My kiddo is only 3.5, but so far she's doing pretty well in the 'real' world.

My niece, for example. She hits, pulls hair, and tells DD that she's 'bad'.

The other day, I couldn't have been more proud of DD. They were playing together, and suddenly niece wanted the toy that DD had. So, she stood up and slapped DD across the face, and screamed in her ear "Give it to me! You're BAD!".

DD stood up calmly, looked at me, then at niece, and told her "I don't like to be hit and yelled at. It makes me feel bad. Here's the toy, I'm taking a break." (A lot less eloquent, mind you, with some verb transition issues LOL but you get the jist)

She did fantastically in dealing with what most consider the 'real' world. She was calm, she diffused the situation, she expressed her feelings on what happened, and she took a break.

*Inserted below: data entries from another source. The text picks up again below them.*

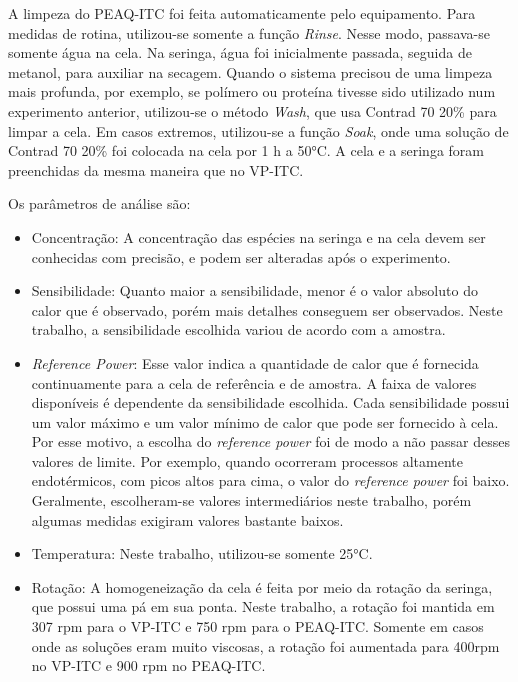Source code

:		A limpeza do PEAQ-ITC foi feita automaticamente pelo equipamento. Para medidas de rotina, utilizou-se somente a função \emph{Rinse}. Nesse modo, passava-se somente água na cela. Na seringa, água foi inicialmente passada, seguida de metanol, para auxiliar na secagem. Quando o sistema precisou de uma limpeza mais profunda, por exemplo, se polímero ou proteína tivesse sido utilizado num experimento anterior, utilizou-se o método \emph{Wash}, que usa Contrad 70 20\% para limpar a cela. Em casos extremos, utilizou-se a função \emph{Soak}, onde uma solução de Contrad 70 20\% foi colocada na cela por 1 h a 50°C. A cela e a seringa foram preenchidas da mesma maneira que no VP-ITC.
		
		Os parâmetros de análise são:
		
		\begin{itemize}[noitemsep]
			
			\item Concentração: A concentração das espécies na seringa e na cela devem ser conhecidas com precisão, e podem ser alteradas após o experimento.
			
			\item Sensibilidade: Quanto maior a sensibilidade, menor é o valor absoluto do calor que é observado, porém mais detalhes conseguem ser observados. Neste trabalho, a sensibilidade escolhida variou de acordo com a amostra.
			
			\item \emph{Reference Power}: Esse valor indica a quantidade de calor que é fornecida continuamente para a cela de referência e de amostra. A faixa de valores disponíveis é dependente da sensibilidade escolhida. Cada sensibilidade possui um valor máximo e um valor mínimo de calor que pode ser fornecido à cela. Por esse motivo, a escolha do \emph{reference power} foi de modo a não passar desses valores de limite. Por exemplo, quando ocorreram processos altamente endotérmicos, com picos altos para cima, o valor do \emph{reference power} foi baixo. Geralmente, escolheram-se valores intermediários neste trabalho, porém algumas medidas exigiram valores bastante baixos.
			
			\item Temperatura: Neste trabalho, utilizou-se somente 25°C.
				
			\item Rotação: A homogeneização da cela é feita por meio da rotação da seringa, que possui uma pá em sua ponta. Neste trabalho, a rotação foi mantida em 307 rpm para o VP-ITC e 750 rpm para o PEAQ-ITC. Somente em casos onde as soluções eram muito viscosas, a rotação foi aumentada para 400rpm no VP-ITC e 900 rpm no PEAQ-ITC.
			

\end{itemize}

That was really the first time that I felt like GD/AP was really having an effect, making a difference.


----------



## tubulidentata2 (Aug 6, 2006)

The Daily Groove had a good, short article about why we shouldn't worry about toughening up our kids for the "real" world. It's called "I'm Not a Frog-Boiler". Here is a link: http://www.enjoyparenting.com/daily-groove/frog-boiler.

I also personally feel that it's not so bad to be a sensitive person who doesn't easily tolerate meanness from others. A sensitive person with good self-esteem is less likely to get into relationships, either friendship or otherwise, with jerks.


----------



## thismama (Mar 3, 2004)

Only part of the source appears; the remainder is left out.